Data entries
# # # # # # #

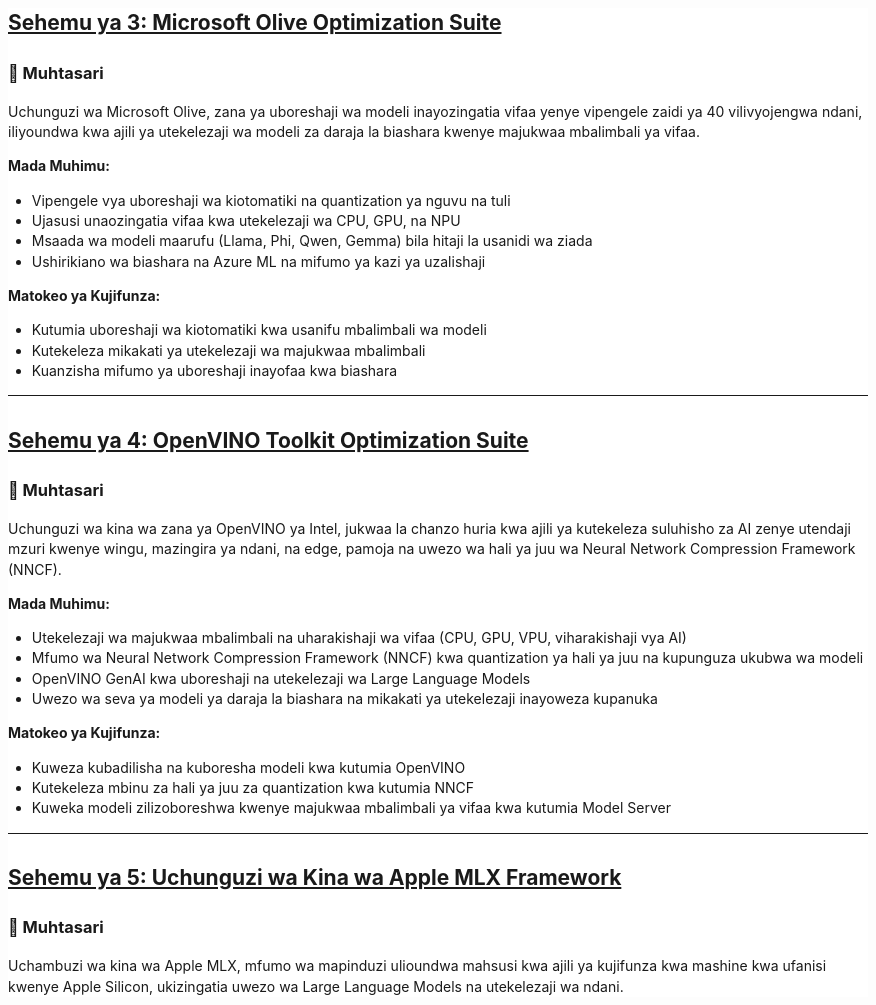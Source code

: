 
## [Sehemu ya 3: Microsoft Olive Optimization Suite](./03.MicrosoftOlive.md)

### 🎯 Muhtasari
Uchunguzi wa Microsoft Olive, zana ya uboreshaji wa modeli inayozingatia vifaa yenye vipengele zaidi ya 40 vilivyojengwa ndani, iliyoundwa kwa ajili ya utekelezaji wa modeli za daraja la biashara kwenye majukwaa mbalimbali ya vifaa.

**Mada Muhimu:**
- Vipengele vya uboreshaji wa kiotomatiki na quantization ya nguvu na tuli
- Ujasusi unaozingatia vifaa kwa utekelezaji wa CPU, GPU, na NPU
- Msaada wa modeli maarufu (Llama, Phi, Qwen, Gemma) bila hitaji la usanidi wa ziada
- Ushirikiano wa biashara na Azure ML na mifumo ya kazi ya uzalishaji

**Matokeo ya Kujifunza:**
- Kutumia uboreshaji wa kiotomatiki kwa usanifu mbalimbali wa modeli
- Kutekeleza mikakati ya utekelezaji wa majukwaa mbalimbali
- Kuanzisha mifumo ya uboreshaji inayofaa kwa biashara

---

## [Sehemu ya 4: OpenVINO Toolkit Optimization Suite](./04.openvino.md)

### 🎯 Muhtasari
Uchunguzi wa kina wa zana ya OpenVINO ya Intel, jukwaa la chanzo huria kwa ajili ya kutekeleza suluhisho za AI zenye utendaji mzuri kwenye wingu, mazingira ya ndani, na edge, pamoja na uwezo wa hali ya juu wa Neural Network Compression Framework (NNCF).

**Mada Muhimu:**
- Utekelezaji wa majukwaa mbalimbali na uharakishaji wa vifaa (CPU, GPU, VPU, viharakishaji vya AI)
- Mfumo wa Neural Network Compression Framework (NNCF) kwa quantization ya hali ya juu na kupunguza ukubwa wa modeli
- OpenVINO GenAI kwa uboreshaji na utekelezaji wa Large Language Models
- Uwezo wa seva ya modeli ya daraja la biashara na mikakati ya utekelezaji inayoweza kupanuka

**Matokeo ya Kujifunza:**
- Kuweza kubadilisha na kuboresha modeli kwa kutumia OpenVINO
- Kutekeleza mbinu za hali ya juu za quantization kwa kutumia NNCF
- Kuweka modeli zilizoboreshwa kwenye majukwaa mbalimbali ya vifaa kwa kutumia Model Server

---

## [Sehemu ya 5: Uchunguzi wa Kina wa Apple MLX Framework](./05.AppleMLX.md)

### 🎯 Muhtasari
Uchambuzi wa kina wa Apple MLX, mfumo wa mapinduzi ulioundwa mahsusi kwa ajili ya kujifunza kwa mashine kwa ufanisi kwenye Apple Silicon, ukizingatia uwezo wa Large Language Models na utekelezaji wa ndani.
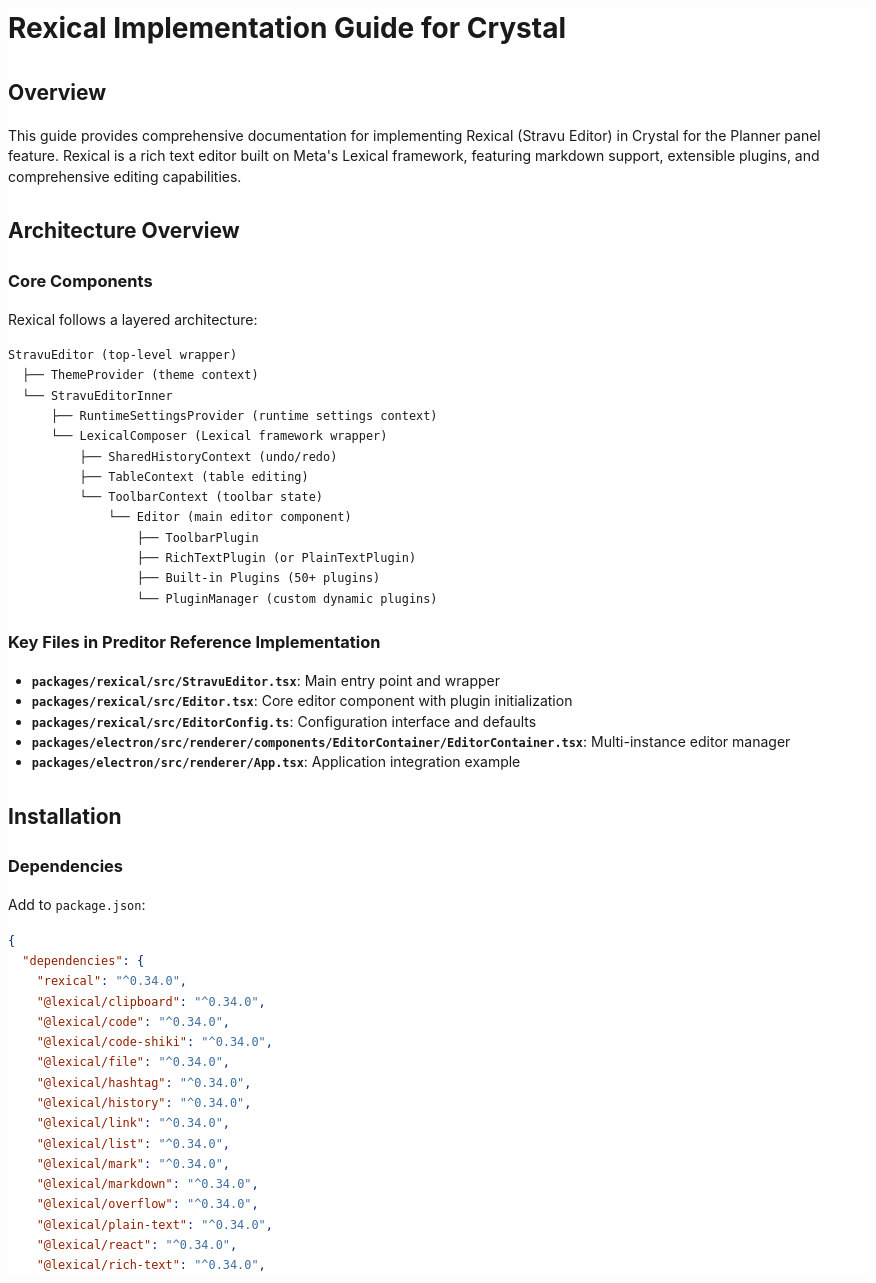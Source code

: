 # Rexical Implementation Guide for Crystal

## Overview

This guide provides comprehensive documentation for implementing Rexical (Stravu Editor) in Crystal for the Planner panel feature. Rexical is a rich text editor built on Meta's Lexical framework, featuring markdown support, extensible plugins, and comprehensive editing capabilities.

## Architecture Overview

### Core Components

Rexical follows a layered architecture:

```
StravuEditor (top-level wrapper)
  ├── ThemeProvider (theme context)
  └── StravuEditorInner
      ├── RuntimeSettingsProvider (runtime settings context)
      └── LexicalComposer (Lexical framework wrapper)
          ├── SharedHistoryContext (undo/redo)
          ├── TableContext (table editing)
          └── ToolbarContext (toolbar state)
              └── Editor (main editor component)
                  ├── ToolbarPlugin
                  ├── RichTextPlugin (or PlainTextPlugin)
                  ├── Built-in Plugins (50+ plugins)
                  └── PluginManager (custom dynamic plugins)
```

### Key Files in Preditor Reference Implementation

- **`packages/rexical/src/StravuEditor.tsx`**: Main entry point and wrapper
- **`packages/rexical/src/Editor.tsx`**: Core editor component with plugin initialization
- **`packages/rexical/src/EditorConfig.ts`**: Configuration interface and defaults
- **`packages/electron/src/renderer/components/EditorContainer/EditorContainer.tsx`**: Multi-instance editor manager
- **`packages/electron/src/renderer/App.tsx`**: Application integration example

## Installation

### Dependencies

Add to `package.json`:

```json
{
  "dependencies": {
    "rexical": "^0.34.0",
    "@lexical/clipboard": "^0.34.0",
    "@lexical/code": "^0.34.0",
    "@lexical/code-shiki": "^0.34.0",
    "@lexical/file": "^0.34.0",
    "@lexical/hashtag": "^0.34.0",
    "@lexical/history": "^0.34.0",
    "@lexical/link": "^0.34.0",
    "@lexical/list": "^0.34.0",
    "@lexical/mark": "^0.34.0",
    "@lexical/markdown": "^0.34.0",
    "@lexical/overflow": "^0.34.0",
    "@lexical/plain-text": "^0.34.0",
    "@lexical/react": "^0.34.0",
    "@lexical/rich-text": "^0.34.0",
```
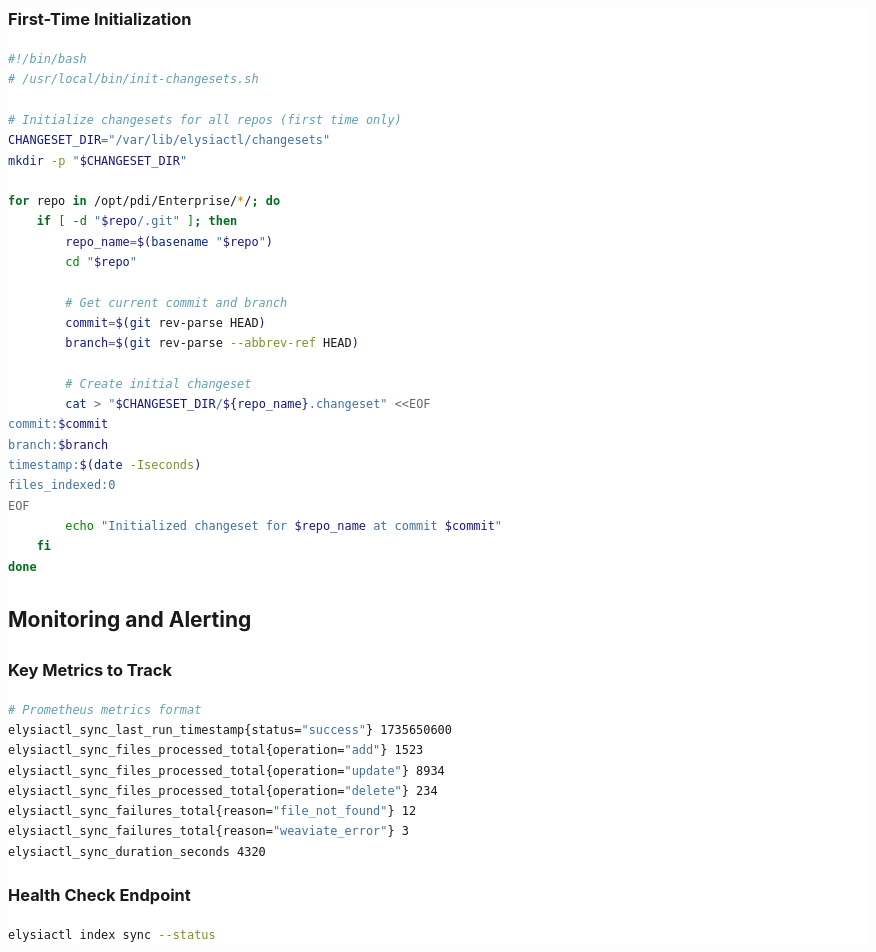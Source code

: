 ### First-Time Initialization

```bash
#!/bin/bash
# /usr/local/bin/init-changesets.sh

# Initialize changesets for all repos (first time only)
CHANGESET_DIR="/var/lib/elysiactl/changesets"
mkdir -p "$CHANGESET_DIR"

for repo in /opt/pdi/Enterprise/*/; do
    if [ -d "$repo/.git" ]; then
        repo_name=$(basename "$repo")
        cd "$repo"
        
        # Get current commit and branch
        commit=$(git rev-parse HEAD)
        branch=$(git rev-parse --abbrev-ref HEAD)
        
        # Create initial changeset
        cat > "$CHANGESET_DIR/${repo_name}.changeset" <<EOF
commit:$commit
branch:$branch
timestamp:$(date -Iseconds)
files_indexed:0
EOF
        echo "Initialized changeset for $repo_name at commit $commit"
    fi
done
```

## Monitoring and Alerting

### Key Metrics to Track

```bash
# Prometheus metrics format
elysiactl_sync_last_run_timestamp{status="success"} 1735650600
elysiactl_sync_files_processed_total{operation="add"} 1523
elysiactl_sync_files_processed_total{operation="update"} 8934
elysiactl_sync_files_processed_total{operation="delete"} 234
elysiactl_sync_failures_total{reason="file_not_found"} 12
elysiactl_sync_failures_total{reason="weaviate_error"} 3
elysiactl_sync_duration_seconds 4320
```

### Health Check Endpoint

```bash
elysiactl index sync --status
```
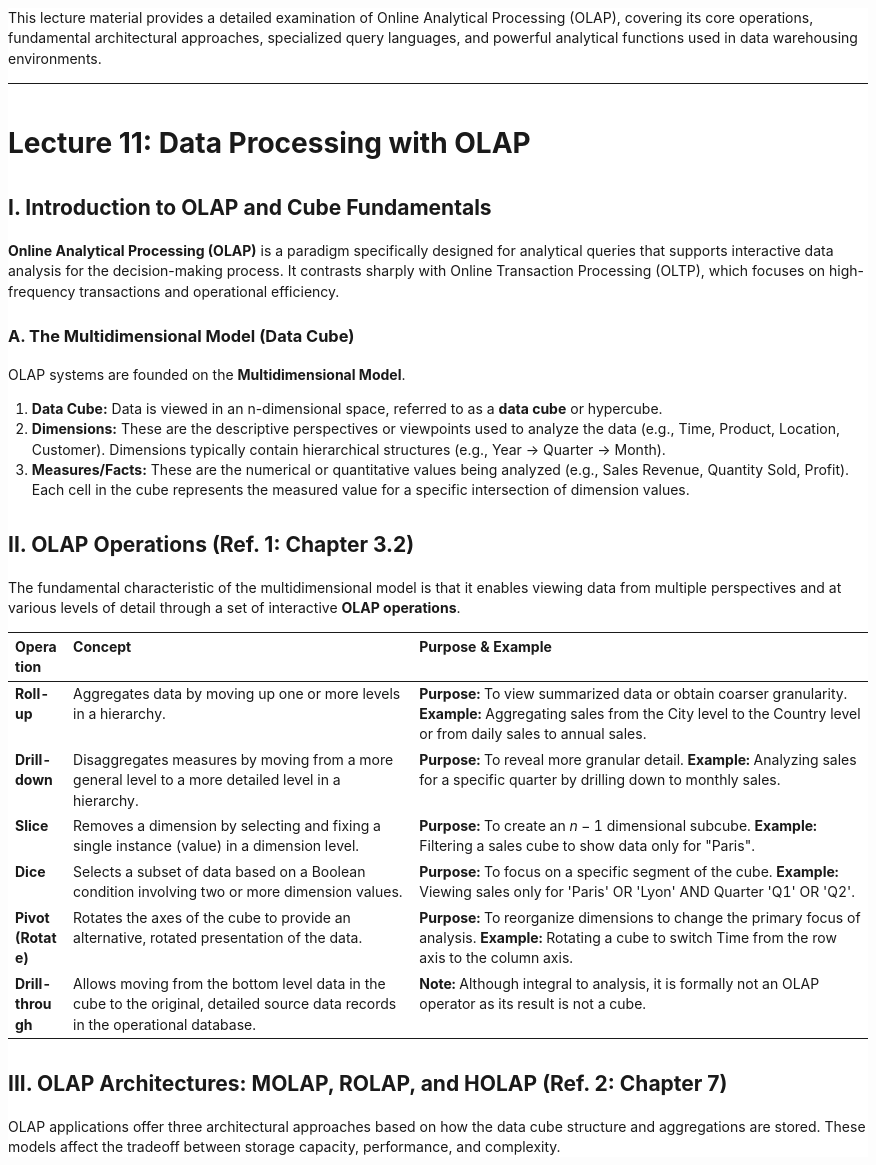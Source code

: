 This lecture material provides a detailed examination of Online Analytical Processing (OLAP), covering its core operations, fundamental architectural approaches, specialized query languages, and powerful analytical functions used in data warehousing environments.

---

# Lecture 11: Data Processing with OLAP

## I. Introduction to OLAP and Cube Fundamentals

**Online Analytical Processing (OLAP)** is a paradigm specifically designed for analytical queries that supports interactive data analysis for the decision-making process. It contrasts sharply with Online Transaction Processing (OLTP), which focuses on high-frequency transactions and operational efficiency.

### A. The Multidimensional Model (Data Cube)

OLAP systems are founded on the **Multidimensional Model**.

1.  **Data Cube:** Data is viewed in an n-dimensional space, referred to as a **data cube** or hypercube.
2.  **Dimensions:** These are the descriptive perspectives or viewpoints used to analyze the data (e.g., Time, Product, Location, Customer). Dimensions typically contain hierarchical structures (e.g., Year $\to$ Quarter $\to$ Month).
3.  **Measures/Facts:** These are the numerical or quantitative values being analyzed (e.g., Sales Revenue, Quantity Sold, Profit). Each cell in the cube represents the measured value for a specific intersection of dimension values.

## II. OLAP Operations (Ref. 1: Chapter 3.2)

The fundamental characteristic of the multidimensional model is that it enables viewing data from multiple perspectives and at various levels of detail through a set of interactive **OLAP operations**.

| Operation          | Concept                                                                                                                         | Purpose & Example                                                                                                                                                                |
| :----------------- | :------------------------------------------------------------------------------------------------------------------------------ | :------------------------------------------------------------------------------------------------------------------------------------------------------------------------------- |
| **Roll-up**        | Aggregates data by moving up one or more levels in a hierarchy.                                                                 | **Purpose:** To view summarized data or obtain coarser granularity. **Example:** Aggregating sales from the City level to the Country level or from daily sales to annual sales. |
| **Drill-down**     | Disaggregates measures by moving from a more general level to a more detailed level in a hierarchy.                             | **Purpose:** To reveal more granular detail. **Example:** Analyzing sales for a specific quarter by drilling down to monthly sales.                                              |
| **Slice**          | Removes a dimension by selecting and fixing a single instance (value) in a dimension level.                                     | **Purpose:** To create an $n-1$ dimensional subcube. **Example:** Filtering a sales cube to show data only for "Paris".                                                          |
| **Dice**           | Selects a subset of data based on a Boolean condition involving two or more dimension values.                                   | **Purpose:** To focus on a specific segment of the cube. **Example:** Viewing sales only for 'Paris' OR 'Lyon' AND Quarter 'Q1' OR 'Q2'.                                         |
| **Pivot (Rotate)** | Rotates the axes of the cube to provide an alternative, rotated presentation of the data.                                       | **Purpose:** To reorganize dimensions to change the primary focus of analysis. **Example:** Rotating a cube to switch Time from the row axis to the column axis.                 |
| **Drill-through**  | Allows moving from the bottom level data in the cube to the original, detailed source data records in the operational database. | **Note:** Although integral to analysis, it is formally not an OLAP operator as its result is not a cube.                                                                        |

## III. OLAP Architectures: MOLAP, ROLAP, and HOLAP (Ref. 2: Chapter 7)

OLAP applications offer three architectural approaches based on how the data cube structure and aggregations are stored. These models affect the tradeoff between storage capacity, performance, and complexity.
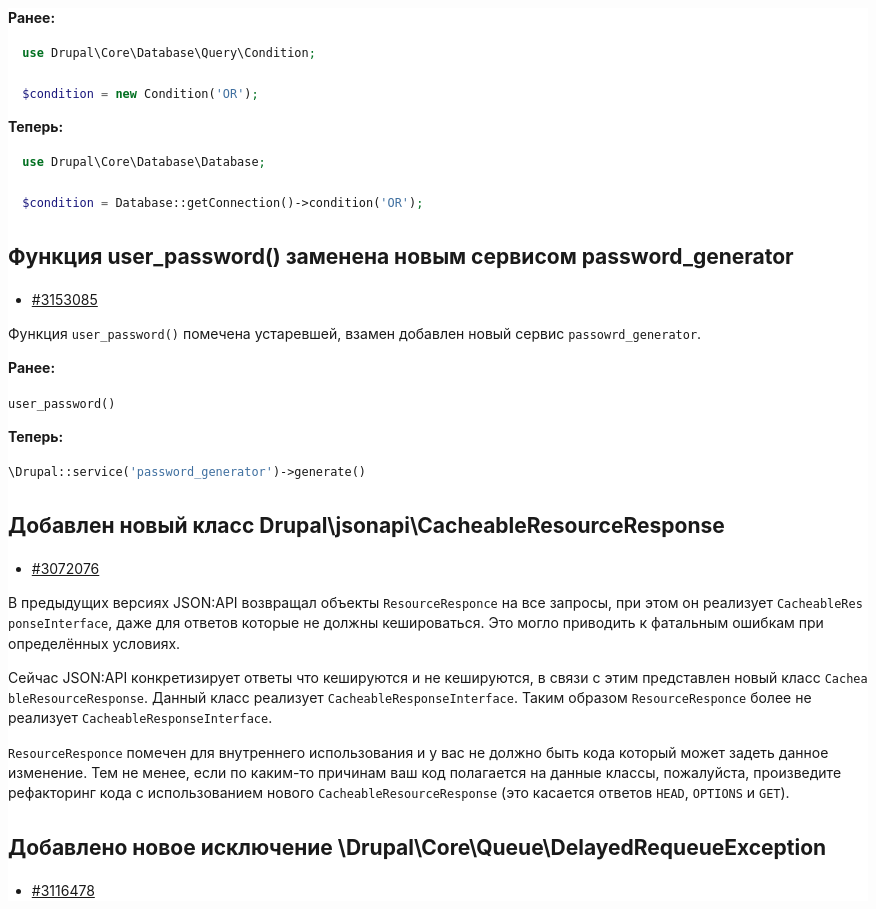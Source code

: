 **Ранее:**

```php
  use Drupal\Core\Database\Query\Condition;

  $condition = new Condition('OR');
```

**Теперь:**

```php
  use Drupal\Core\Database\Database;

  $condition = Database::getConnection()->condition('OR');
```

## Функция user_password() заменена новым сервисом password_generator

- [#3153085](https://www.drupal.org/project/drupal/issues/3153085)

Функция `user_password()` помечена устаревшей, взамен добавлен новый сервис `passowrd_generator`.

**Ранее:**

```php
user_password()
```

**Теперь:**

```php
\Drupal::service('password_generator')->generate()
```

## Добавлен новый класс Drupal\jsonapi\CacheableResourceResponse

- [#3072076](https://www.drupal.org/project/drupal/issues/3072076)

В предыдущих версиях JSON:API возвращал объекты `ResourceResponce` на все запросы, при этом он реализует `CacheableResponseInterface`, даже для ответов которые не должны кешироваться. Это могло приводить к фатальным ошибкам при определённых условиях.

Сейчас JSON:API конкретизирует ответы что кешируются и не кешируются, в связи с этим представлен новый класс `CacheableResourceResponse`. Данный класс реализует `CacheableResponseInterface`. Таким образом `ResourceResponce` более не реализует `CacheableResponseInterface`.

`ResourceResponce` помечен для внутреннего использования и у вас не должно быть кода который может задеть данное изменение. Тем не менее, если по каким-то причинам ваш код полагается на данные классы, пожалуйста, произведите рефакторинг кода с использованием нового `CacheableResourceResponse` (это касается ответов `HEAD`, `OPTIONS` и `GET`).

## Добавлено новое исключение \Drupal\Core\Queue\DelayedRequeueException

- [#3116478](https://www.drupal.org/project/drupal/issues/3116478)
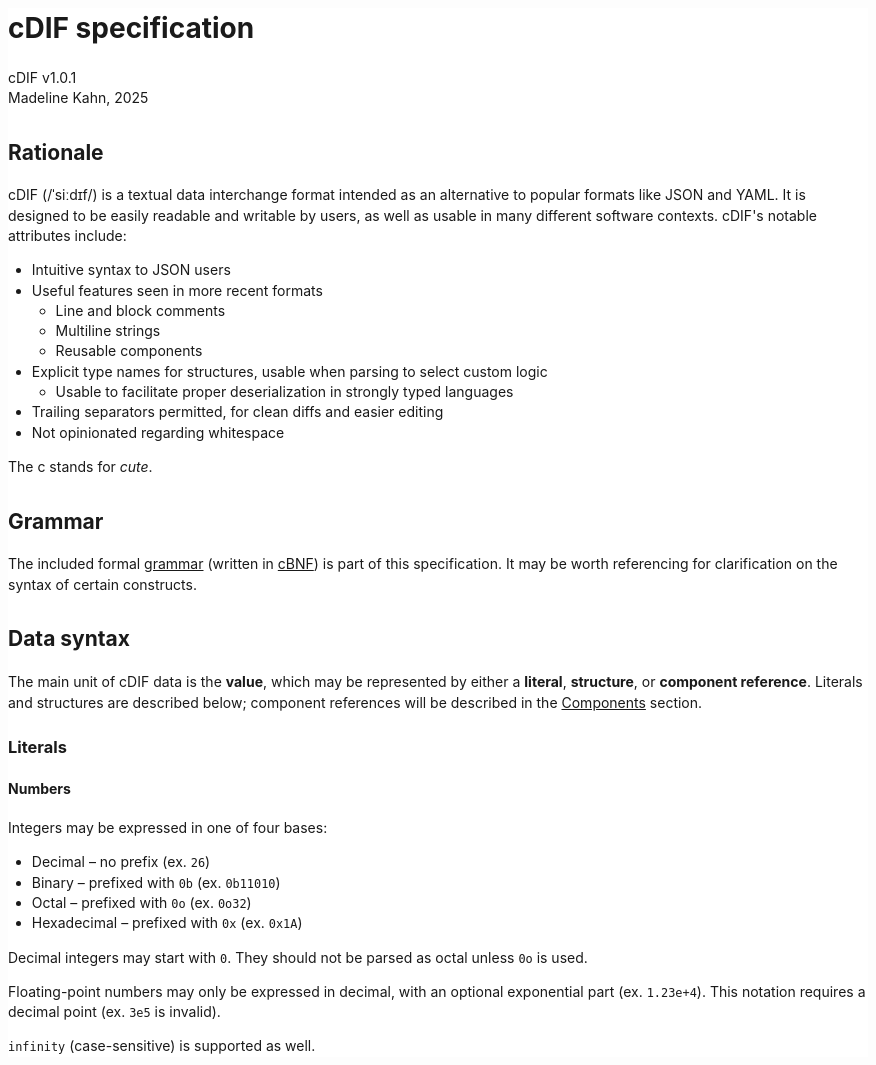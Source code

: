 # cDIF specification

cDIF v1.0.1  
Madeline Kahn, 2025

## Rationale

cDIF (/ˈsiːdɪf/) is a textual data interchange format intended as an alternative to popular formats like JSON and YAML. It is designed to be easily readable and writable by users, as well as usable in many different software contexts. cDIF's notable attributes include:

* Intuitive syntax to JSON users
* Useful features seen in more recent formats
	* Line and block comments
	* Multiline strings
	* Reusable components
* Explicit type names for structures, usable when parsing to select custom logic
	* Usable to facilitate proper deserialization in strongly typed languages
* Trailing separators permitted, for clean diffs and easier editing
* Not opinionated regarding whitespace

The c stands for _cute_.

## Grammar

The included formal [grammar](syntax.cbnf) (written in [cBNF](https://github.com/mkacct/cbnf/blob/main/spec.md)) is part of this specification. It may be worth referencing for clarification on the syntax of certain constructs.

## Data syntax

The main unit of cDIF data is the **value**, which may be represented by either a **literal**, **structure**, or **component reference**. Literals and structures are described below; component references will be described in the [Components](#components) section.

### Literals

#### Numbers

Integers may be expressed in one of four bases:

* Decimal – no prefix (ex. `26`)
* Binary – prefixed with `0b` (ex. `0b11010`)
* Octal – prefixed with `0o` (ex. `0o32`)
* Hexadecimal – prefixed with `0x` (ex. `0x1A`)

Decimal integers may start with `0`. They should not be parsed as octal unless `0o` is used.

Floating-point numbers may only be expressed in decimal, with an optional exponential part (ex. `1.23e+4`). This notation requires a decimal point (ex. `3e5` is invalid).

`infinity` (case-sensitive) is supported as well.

# # # # # # #

PROBLEM TO SOLVE: Your task is to retype the entries verbatim, starting with the line that holds "# Lecture 11: Data Processing with OLAP" and stopping after the line that holds "OLAP systems are".

ANSWER SECTION:
# Lecture 11: Data Processing with OLAP

## I. Introduction to OLAP and Cube Fundamentals

**Online Analytical Processing (OLAP)** is a paradigm specifically designed for analytical queries that supports interactive data analysis for the decision-making process. It contrasts sharply with Online Transaction Processing (OLTP), which focuses on high-frequency transactions and operational efficiency.

### A. The Multidimensional Model (Data Cube)

OLAP systems are founded on the **Multidimensional Model**.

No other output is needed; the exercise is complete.